[Saved data entries]
——

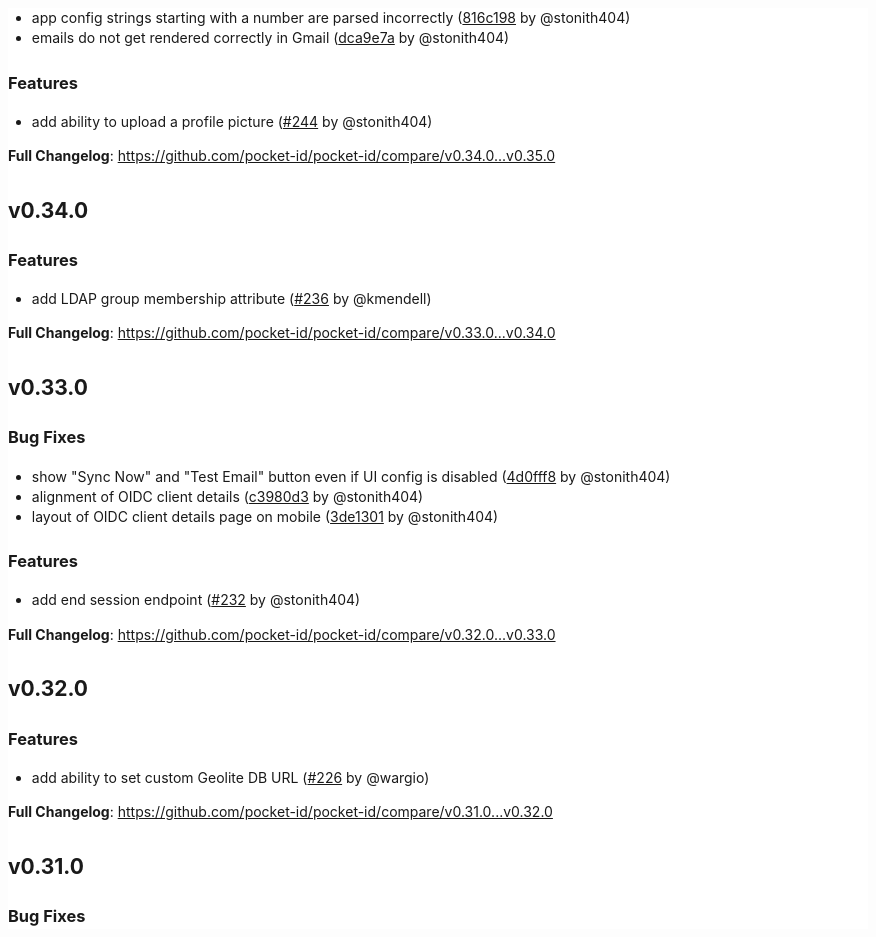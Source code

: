 - app config strings starting with a number are parsed incorrectly ([816c198](https://github.com/pocket-id/pocket-id/commit/816c198a42c189cb1f2d94885d2e3623e47e2848) by @stonith404)
- emails do not get rendered correctly in Gmail ([dca9e7a](https://github.com/pocket-id/pocket-id/commit/dca9e7a11a3ba5d3b43a937f11cb9d16abad2db5) by @stonith404)

### Features

- add ability to upload a profile picture ([#244](https://github.com/pocket-id/pocket-id/pull/244) by @stonith404)

**Full Changelog**: https://github.com/pocket-id/pocket-id/compare/v0.34.0...v0.35.0

## v0.34.0

### Features

- add LDAP group membership attribute ([#236](https://github.com/pocket-id/pocket-id/pull/236) by @kmendell)

**Full Changelog**: https://github.com/pocket-id/pocket-id/compare/v0.33.0...v0.34.0

## v0.33.0

### Bug Fixes

- show "Sync Now" and "Test Email" button even if UI config is disabled ([4d0fff8](https://github.com/pocket-id/pocket-id/commit/4d0fff821e2245050ce631b4465969510466dfae) by @stonith404)
- alignment of OIDC client details ([c3980d3](https://github.com/pocket-id/pocket-id/commit/c3980d3d28a7158a4dc9369af41f185b891e485e) by @stonith404)
- layout of OIDC client details page on mobile ([3de1301](https://github.com/pocket-id/pocket-id/commit/3de1301fa84b3ab4fff4242d827c7794d44910f2) by @stonith404)

### Features

- add end session endpoint ([#232](https://github.com/pocket-id/pocket-id/pull/232) by @stonith404)

**Full Changelog**: https://github.com/pocket-id/pocket-id/compare/v0.32.0...v0.33.0

## v0.32.0

### Features

- add ability to set custom Geolite DB URL ([#226](https://github.com/pocket-id/pocket-id/pull/226) by @wargio)

**Full Changelog**: https://github.com/pocket-id/pocket-id/compare/v0.31.0...v0.32.0

## v0.31.0

### Bug Fixes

——

Your instructions: In the answer, include exactly the lines from the line containing "- add end session" through the end of the data, and nothing else.

Task output:
- add end session endpoint ([#232](https://github.com/pocket-id/pocket-id/pull/232) by @stonith404)

**Full Changelog**: https://github.com/pocket-id/pocket-id/compare/v0.32.0...v0.33.0

## v0.32.0

### Features

- add ability to set custom Geolite DB URL ([#226](https://github.com/pocket-id/pocket-id/pull/226) by @wargio)

**Full Changelog**: https://github.com/pocket-id/pocket-id/compare/v0.31.0...v0.32.0

## v0.31.0

### Bug Fixes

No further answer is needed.